In Java, the semicolon is pretty much fixed; you can't change the relationship between statements in any meaningful way. So you have to play tricks. You can implement the List example in a crafty but leaky way:

    do(() -> {
      var x = choose(1, 2, 3);
      var y = choose(4, 5, 6);
      return x + y;
    });

When `choose` is called for the first time, it remembers which choice it returns to you. When you `return` from the block, your result is stored, and then the function is re-executed -- except this time, `choose` will now return a different value (the next one). You can implement this in a rather small handful of lines, but it's very tight and clever code, and not at all obvious how it works at first glance.

There's another way to do this, with chained `flatMap` calls, like:

    list(1, 2, 3).flatMap(x ->
      list(4, 5, 6).flatMap(y ->
        list(x + y)));

...but that's so different from "normal" use of a language like Java that readers and writers alike are likely to balk to some extent.

Do isn't a pattern, its a notation for monad operations. Any pattern implementable in it can be reproduced in any language where there are objects which support monad operations by using those operations directly. Some languages (e.g., Scala and its comprehensions, which use monad operations rather than imperative operations over collections the way Python does) also have a do-notation-like syntax sugar, as well.

Monads and 'do' and stuff are just a form of abstract control structure. They're hiding information about the actual nature of a computation, making it look like a bit of imperative code, but in the background they could be doing anything. To be honest, despite the mystique, this isn't so different to virtual calls in an OO language, or just having objects hide their internals. Can you create an algorithm accepting the same steps but performing some magic in the background, around and in between every step? You have decorators, iterators, visitors, all that sort of stuff, so the answer is probably yes.
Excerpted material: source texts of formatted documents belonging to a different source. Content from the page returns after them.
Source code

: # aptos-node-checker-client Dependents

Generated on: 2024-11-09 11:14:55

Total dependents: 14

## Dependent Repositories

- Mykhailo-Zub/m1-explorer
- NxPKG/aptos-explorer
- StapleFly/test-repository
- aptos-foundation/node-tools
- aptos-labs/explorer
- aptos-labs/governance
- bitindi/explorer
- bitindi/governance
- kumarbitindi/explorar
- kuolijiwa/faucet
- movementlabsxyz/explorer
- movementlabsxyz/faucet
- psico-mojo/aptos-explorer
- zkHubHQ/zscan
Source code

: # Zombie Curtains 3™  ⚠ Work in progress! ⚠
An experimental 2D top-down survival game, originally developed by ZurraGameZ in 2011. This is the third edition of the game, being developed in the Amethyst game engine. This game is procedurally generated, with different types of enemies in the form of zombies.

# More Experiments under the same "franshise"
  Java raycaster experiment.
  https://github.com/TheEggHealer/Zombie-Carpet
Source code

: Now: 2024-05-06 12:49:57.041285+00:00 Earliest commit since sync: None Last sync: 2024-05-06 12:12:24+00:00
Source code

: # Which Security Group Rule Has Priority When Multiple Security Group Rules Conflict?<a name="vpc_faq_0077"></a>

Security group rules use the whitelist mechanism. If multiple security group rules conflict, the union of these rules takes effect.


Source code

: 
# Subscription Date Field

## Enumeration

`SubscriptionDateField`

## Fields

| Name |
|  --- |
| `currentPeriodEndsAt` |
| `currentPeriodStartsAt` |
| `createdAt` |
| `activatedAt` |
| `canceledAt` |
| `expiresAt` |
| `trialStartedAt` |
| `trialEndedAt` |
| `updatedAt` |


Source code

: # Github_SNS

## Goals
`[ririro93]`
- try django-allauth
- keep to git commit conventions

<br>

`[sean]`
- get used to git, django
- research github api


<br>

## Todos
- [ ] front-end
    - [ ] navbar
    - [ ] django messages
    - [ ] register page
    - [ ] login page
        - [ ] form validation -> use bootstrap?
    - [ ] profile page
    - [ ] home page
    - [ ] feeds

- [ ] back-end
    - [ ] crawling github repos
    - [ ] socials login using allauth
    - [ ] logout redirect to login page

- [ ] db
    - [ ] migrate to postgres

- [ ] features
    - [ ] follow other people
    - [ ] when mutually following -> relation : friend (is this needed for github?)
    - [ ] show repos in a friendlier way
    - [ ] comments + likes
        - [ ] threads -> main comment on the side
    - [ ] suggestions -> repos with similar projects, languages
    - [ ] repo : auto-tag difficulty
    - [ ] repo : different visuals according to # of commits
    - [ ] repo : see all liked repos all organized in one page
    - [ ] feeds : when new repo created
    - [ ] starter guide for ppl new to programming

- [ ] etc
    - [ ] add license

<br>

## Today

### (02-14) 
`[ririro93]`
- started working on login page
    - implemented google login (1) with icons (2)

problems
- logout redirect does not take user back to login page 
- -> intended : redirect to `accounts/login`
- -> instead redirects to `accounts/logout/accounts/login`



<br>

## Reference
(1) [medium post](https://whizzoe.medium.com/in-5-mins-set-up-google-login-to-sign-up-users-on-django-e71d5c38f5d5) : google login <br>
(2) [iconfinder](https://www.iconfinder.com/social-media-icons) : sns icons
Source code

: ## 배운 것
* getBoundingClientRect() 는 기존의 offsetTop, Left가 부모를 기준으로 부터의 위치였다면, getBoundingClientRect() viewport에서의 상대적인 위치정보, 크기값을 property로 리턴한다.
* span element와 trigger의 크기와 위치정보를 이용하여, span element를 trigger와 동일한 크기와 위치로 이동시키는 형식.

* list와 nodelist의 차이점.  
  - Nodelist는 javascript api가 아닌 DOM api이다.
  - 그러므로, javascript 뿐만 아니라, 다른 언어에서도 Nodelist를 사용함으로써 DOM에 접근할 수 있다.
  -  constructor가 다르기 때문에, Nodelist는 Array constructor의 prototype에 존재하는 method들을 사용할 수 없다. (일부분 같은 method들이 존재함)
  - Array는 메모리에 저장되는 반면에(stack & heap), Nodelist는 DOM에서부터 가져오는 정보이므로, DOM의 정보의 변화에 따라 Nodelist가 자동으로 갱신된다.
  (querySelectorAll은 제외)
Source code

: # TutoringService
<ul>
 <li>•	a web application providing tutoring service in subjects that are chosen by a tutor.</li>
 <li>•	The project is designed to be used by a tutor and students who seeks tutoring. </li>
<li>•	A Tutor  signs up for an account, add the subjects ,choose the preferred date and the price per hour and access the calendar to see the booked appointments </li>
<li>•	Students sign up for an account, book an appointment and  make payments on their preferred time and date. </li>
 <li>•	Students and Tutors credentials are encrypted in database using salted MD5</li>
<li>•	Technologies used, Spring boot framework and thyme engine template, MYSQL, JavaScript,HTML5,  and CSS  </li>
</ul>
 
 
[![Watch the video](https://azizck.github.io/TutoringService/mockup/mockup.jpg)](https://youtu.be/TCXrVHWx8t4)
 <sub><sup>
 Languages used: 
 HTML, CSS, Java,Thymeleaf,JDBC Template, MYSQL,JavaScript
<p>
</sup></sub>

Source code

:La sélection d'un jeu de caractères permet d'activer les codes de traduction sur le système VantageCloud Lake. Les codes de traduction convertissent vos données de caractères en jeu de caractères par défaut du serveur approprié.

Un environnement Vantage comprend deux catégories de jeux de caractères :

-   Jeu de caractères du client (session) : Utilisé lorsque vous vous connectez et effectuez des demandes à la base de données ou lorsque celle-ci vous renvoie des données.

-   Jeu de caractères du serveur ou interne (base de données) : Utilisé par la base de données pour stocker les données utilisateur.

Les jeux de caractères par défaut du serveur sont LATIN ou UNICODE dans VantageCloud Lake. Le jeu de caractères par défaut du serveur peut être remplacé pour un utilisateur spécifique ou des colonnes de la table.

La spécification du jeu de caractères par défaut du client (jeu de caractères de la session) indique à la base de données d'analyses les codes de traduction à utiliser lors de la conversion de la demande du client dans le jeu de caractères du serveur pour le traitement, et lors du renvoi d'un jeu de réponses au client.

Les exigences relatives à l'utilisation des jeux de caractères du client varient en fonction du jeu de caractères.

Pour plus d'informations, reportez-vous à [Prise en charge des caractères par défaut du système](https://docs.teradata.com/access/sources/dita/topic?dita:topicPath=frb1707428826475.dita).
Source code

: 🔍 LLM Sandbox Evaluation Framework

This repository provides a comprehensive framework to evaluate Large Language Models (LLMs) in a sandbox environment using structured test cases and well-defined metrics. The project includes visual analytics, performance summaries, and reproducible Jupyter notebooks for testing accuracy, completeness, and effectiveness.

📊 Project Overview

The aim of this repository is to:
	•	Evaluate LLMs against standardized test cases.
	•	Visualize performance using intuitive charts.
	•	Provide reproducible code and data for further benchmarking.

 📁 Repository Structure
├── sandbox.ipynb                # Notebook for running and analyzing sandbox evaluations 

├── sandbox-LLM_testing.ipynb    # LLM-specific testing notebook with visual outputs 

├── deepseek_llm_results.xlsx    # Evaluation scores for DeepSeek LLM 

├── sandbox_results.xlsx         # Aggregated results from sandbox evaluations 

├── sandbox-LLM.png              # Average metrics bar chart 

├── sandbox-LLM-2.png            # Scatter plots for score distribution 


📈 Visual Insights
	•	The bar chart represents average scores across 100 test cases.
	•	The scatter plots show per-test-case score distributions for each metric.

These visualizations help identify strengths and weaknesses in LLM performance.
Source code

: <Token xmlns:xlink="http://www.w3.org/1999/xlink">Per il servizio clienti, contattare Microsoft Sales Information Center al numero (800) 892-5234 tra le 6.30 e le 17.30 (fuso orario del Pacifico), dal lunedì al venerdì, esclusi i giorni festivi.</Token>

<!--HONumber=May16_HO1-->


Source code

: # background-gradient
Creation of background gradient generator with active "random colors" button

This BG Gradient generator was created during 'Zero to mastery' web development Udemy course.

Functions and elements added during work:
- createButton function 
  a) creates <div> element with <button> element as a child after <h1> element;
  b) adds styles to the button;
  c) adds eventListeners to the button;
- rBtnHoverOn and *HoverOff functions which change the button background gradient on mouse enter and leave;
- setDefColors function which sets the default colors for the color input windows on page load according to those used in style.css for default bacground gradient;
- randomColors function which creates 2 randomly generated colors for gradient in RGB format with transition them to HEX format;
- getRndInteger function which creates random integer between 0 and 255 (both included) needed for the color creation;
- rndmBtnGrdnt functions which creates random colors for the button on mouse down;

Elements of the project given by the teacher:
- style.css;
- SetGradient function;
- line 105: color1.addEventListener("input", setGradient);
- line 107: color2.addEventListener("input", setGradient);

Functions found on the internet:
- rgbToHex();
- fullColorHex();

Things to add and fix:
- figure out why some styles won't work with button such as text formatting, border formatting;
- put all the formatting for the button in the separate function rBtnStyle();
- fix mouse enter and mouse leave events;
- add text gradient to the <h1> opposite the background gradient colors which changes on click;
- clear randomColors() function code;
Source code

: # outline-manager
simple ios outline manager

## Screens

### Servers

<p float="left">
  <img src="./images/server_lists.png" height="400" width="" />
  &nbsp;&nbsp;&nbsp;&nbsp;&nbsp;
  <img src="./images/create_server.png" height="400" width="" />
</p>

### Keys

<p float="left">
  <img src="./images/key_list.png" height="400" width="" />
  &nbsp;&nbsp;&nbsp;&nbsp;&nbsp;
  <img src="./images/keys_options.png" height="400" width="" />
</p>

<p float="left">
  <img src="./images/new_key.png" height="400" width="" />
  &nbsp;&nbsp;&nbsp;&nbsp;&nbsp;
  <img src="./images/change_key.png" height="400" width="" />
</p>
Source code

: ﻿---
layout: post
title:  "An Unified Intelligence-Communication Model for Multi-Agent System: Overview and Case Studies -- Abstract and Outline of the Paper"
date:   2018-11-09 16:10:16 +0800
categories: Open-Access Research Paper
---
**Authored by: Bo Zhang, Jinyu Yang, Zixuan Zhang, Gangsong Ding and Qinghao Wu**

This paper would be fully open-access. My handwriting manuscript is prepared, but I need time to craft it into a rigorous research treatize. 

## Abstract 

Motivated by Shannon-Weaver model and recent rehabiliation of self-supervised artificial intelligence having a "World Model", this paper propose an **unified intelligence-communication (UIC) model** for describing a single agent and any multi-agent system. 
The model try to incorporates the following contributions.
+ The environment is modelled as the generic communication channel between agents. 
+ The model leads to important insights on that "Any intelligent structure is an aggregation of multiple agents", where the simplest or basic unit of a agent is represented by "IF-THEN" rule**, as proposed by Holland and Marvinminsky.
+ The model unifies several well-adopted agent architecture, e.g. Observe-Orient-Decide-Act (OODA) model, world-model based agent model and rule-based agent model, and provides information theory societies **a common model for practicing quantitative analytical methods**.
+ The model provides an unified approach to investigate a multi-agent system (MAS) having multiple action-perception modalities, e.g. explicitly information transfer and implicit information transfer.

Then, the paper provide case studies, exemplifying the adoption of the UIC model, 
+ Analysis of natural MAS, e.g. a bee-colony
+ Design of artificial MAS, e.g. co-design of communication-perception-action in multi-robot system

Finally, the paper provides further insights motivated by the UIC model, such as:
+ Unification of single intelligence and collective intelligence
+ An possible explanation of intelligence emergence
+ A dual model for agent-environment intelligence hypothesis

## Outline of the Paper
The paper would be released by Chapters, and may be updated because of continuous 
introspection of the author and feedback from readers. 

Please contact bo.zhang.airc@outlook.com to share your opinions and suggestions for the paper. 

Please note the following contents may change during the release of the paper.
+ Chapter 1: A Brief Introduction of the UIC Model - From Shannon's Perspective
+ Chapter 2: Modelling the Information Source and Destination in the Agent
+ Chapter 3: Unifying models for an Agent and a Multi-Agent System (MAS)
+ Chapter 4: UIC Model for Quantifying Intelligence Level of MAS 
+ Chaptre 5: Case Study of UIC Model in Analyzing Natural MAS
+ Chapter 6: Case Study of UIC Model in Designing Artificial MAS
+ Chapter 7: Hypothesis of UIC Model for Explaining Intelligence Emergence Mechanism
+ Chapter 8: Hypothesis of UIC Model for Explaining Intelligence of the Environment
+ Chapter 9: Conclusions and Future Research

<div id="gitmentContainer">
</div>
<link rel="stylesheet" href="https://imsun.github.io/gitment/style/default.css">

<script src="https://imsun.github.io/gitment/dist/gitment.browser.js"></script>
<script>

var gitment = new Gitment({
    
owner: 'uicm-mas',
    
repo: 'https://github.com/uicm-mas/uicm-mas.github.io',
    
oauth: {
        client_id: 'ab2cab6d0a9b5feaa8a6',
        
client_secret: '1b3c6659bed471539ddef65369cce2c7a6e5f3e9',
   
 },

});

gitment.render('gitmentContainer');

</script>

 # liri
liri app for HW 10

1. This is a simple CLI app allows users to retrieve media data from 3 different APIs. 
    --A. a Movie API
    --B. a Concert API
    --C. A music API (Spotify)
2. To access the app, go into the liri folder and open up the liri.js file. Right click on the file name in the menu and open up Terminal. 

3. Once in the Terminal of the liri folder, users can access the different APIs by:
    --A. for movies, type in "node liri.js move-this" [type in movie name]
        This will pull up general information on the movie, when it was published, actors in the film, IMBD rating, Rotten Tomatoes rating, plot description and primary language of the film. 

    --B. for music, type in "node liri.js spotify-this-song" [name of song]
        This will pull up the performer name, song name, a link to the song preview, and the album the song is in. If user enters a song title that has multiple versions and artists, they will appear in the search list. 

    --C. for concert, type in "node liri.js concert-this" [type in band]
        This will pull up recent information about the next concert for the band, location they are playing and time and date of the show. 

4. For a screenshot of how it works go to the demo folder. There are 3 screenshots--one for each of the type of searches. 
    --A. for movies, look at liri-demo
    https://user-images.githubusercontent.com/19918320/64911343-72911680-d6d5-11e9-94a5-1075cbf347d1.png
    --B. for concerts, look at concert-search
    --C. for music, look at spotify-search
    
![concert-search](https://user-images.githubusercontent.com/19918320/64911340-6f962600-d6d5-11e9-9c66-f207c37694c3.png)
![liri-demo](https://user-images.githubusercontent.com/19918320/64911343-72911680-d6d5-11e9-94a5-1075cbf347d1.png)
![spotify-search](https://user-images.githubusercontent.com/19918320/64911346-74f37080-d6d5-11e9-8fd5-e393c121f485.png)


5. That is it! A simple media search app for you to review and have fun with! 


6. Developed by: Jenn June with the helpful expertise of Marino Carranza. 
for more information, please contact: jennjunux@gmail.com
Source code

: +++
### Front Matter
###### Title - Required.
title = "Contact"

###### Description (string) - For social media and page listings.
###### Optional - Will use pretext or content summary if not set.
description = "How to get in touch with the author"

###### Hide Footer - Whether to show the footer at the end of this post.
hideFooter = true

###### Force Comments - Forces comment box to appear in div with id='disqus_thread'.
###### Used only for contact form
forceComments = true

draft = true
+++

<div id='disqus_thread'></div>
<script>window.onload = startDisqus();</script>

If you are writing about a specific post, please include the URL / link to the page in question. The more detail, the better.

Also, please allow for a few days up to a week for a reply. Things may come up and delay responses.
Monads happen to be a very simple way to do this, and so you end up with entire ecosystems and fundamental ways of thinking built on that pattern.

'do' in Haskell is like PROGN right?

I guess in a OOP langague like C++ it would be something like:

foo1(); foo2(); return foo3();

?

progn has a fixed meaning in how to sequence sub expressions

do, afaik, just flips the written expression and use actual bind functions depending on the typeclass at point

i wonder what's the difference between CoF and a sequence of conditionals (except maybe being reified at the application layer and potentially adjusted without changing source, a bit like a macro)